Graph Reinforcement Learning for Power Grids: A Comprehensive Survey

Source

Publication And Credibility

  • Paper date: arXiv published 2024-07-05; v4 updated 2026-01-07.
  • Venue/status: Energy and AI article DOI 10.1016/j.egyai.2025.100671, with arXiv source available.
  • Credibility: Current peer-reviewed survey with multiple Fraunhofer/University of Kassel/University of Greifswald authors; useful for mapping but secondary relative to individual method papers.

Core Claim

The survey maps graph reinforcement learning for transmission and distribution grids, emphasizing graph representation, GNN architecture, RL method, benchmark limitations, and real-world deployment gaps.

L2RPN / Grid2Op Notes

The survey explicitly discusses Grid2Op as the common simulator for many transmission-grid control papers and highlights comparability issues around grid size, horizons, stochasticity, seeds, and action spaces.

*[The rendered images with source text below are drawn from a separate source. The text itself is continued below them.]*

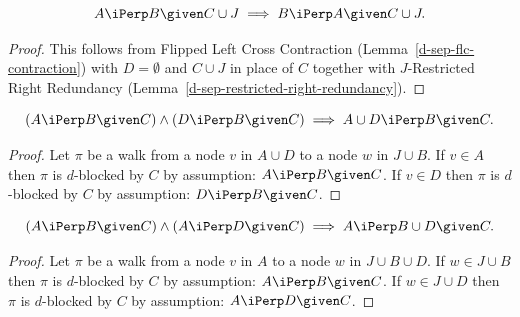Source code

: \begin{Lem}
    \[A \iPerp  B \given C \cup J \implies B \iPerp A \given C \cup J.\]
\begin{proof}
  This follows from Flipped Left Cross Contraction (Lemma~\ref{d-sep-flc-contraction}) with $D=\emptyset$ and $C \cup J$ in place of $C$ together with
    $J$-Restricted Right Redundancy (Lemma~\ref{d-sep-restricted-right-redundancy}).
\end{proof}
\end{Lem}


\begin{Lem}
    \[ (A \iPerp  B \given  C) \land (D \iPerp  B \given C) \implies A \cup D \iPerp  B \given C.\]
\begin{proof}
    Let $\pi$ be a walk from a node $v$ in $A \cup D$ to a node $w$ in $J \cup B$.
    If $v \in A$ then $\pi$ is $d$-blocked by $C$ by assumption: $A \iPerp  B \given  C$.
    If $v \in D$ then $\pi$ is $d$-blocked by $C$ by assumption: $D \iPerp  B \given  C$.
\end{proof}
\end{Lem}

\begin{Lem}
    \[ (A \iPerp  B \given  C) \land (A \iPerp  D \given C) \implies A \iPerp  B \cup  D \given C.\]
\begin{proof}
    Let $\pi$ be a walk from a node $v$ in $A$ to a node $w$ in  $J \cup B \cup D$.
    If $w \in J \cup B$ then $\pi$ is $d$-blocked by $C$ by assumption: $A \iPerp  B \given  C$.
    If $w \in J \cup D$ then $\pi$ is $d$-blocked by $C$ by assumption: $A \iPerp  D \given  C$.
\end{proof}
\end{Lem}

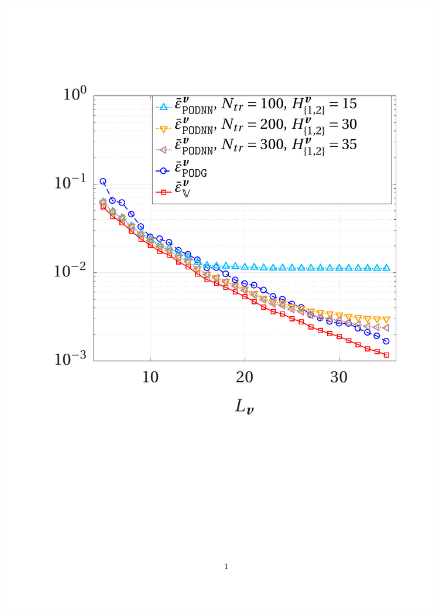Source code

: \documentclass[longtitle]{elsarticle}
\numberwithin{equation}{section}
\theoremstyle{theorem}
\theoremstyle{definition}
\theoremstyle{remark}
\theoremstyle{proposition}
\numberwithin{figure}{section}
\begin{document}
		\begin{figure}[t!]
			\center
			\includegraphics[scale = 0.37, trim = {2cm 9cm 1.5cm 3.5cm}, clip]{dc_200_vel_error_vs_rank_ter}
			\hspace*{1cm}

\end{figure}
\end{document}
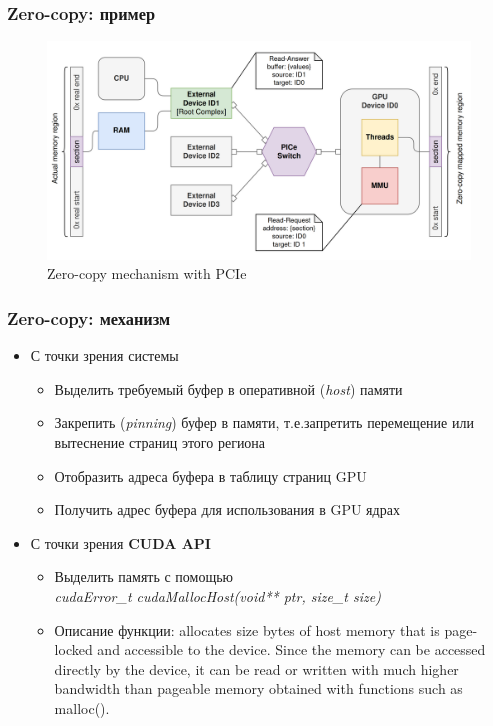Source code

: \documentclass[xcolor=table,english]{beamer}
\begin{document}
\begin{frame}[fragile] \frametitle{Zero-copy: пример}
    \begin{center}
    \begin{minipage}[m]{0.95\linewidth}
        \begin{figure}
            \centering
            \includegraphics[width=\textwidth]{figures/zero_copy.png}
            \caption{Zero-copy mechanism with PCIe}
            \label{fig:zero_copy}
        \end{figure}
    \end{minipage}\hfill
    \end{center}
\end{frame}

\begin{frame}[fragile] \frametitle{Zero-copy: механизм}
     \begin{itemize}
         \item С точки зрения системы
         {
            \begin{itemize}
                \item Выделить требуемый буфер в оперативной (\textit{host}) памяти
                \item Закрепить (\textit{pinning}) буфер в памяти, т.е.запретить перемещение или вытеснение страниц этого региона 
                \item Отобразить адреса буфера в таблицу страниц GPU
                \item Получить адрес буфера для использования в GPU ядрах
            \end{itemize}
         }
         \item С точки зрения \textbf{CUDA API}
         {
            \begin{itemize}
                \item Выделить память с помощью \\ \textit{cudaError\_t cudaMallocHost(void** ptr, size\_t size)}
                \item Описание функции: allocates size bytes of host memory that is page-locked and accessible to the device. Since the memory can be accessed directly by the device, it can be read or written with much higher bandwidth than pageable memory obtained with functions such as malloc().
            \end{itemize}
         }
     \end{itemize}
\end{frame}
\end{document}
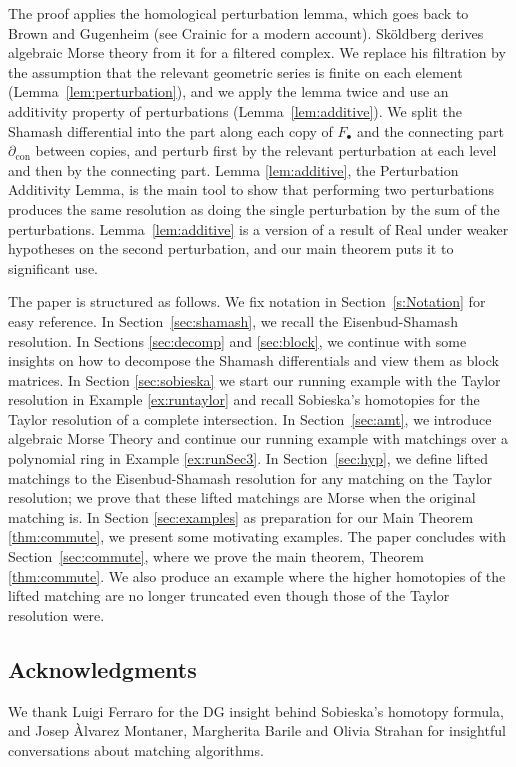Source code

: \documentclass[12pt]{amsart}
\theoremstyle{plain}
\theoremstyle{definition}
\newcommand{\dcon}{\partial_{\mathrm{con}}}
\newcommand{\F}{ {F_\bullet} }
\begin{document}
The proof applies the homological perturbation lemma, which goes back to Brown \cite{Brown1965} and Gugenheim \cite{Gugenheim1972} (see Crainic \cite{Crainic} for a modern account). Sk\"oldberg \cite{SkoldbergHPT} derives algebraic Morse theory from it for a filtered complex. We replace his filtration by the assumption that the relevant geometric series is finite on each element (Lemma~\ref{lem:perturbation}), and we apply the lemma twice and use an additivity property of perturbations (Lemma~\ref{lem:additive}). We split the Shamash differential into the part along each copy of $\F$ and the connecting part $\dcon$ between copies, and perturb first by the relevant perturbation at each level and then by the connecting part. Lemma \ref{lem:additive}, the Perturbation Additivity Lemma, is the main tool to show that performing two perturbations produces the same resolution as doing the single perturbation by the sum of the perturbations. Lemma~\ref{lem:additive} is a version of a result of Real \cite[Proposition~3.6]{Real2000} under weaker hypotheses on the second perturbation, and our main theorem puts it to significant use. 

The paper is structured as follows. We fix notation in Section~\ref{s:Notation} for easy reference.
In Section~\ref{sec:shamash}, we recall the Eisenbud-Shamash resolution. In Sections \ref{sec:decomp} and \ref{sec:block}, we continue with some insights on how to decompose the Shamash differentials and view them as block matrices. In Section \ref{sec:sobieska} we start our running example with the Taylor resolution in Example \ref{ex:runtaylor} and recall Sobieska's homotopies for the Taylor resolution of a complete intersection.
In Section~\ref{sec:amt}, we introduce algebraic Morse Theory and continue our running example with matchings over a polynomial ring in Example \ref{ex:runSec3}. In Section~\ref{sec:hyp}, we define lifted matchings to the Eisenbud-Shamash resolution for any matching on the Taylor resolution; we prove that these lifted matchings are Morse when the original matching is. In Section \ref{sec:examples} as preparation for our Main Theorem \ref{thm:commute}, we present some motivating examples. The paper concludes with Section~\ref{sec:commute}, where we prove the main theorem, Theorem \ref{thm:commute}. We also produce an example where the higher homotopies of the lifted matching are no longer truncated even though those of the Taylor resolution were.

\subsection*{Acknowledgments}
We thank Luigi Ferraro for the DG insight behind Sobieska's homotopy formula, and Josep \`Alvarez Montaner, Margherita Barile and Olivia Strahan for insightful conversations about matching algorithms.
\end{document}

Action-Time-Series / World-Model Notes

It contains the clearest secondary-source statement that Taha et al. use a GCN as a learned physics model for planning: predicting line loading for different actions and feeding those predictions to MCTS. That is the main reason this survey is linked into world-model pages.

Foundation TSFM Relevance

Agenda slotVerdictEvidenceMissing pieces
Benchmark hygienepartially closesSummarizes Grid2Op evaluation pitfalls and recommends standardized protocols.As a survey, it does not provide a new benchmark artifact.
Context interfacepartially closesGraph representation choices are central.Needs TSFM-specific schemas and non-grid analogs.
Causal structure, counterfactuals, and controladjacentReviews action-conditioned graph RL and learned surrogate planning.Individual primary papers still need separate verification.